== Segment start ==
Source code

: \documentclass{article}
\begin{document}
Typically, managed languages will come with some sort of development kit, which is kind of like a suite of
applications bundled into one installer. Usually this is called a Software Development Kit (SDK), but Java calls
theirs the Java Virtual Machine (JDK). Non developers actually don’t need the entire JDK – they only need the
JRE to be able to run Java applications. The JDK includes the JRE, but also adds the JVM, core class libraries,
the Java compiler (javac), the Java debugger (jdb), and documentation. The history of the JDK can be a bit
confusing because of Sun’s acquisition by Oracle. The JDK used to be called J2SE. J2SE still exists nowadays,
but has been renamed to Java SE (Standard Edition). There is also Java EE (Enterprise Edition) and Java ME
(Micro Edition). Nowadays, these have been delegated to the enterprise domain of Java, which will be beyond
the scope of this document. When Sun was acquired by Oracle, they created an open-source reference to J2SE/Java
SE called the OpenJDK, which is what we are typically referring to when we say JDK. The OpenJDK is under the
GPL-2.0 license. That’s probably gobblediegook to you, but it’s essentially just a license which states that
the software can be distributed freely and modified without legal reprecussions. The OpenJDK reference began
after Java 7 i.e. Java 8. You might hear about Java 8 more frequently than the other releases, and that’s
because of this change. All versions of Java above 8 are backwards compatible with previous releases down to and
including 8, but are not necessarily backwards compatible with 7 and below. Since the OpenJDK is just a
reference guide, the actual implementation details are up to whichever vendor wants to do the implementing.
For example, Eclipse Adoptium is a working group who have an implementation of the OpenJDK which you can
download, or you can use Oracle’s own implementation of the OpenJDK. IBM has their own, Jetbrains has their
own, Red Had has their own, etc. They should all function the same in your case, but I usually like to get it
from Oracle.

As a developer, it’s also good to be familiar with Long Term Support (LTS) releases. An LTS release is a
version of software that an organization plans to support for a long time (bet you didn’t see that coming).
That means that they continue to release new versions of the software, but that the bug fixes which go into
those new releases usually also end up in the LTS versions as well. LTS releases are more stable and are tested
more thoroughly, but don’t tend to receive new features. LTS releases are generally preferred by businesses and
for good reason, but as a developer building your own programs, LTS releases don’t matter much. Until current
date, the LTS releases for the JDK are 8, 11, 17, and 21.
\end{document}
== Segment end ==
== Segment start ==
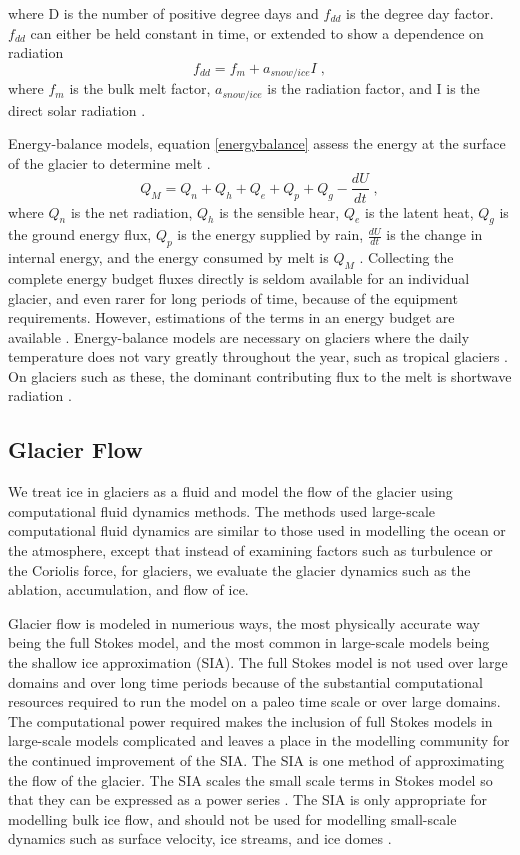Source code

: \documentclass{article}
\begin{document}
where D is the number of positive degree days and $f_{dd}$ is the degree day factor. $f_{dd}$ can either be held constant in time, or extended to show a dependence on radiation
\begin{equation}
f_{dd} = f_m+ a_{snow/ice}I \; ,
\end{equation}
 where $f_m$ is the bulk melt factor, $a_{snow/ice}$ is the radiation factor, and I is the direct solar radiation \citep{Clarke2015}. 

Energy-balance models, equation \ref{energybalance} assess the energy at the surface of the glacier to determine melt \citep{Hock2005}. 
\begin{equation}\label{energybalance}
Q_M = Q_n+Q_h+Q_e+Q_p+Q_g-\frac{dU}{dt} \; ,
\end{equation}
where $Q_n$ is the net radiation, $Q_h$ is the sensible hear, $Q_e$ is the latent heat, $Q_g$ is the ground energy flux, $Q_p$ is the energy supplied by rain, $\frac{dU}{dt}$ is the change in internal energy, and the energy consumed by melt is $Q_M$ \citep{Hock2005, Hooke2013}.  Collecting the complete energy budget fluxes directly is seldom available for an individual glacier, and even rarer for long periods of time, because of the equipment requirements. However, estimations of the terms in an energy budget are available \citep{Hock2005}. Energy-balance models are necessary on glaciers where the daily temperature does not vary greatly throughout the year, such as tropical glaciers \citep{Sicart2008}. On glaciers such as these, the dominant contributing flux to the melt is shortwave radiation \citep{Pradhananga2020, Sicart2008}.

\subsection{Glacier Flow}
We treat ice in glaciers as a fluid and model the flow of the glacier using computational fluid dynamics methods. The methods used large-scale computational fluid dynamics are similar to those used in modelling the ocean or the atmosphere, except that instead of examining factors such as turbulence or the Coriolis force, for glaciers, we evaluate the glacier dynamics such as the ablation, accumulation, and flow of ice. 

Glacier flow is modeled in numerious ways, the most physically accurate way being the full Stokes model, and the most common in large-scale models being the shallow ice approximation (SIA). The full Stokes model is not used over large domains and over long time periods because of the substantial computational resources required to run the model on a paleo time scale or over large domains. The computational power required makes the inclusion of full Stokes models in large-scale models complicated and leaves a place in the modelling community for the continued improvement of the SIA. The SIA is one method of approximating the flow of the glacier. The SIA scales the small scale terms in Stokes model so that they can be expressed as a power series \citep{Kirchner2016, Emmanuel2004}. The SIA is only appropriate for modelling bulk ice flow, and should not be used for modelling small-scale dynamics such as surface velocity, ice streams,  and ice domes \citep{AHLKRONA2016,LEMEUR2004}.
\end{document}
== Segment end ==
Your answer should consist of the lines from the material that contain "good".

As a developer, it’s also good to be familiar with Long Term Support (LTS) releases. An LTS release is a
for good reason, but as a developer building your own programs, LTS releases don’t matter much. Until current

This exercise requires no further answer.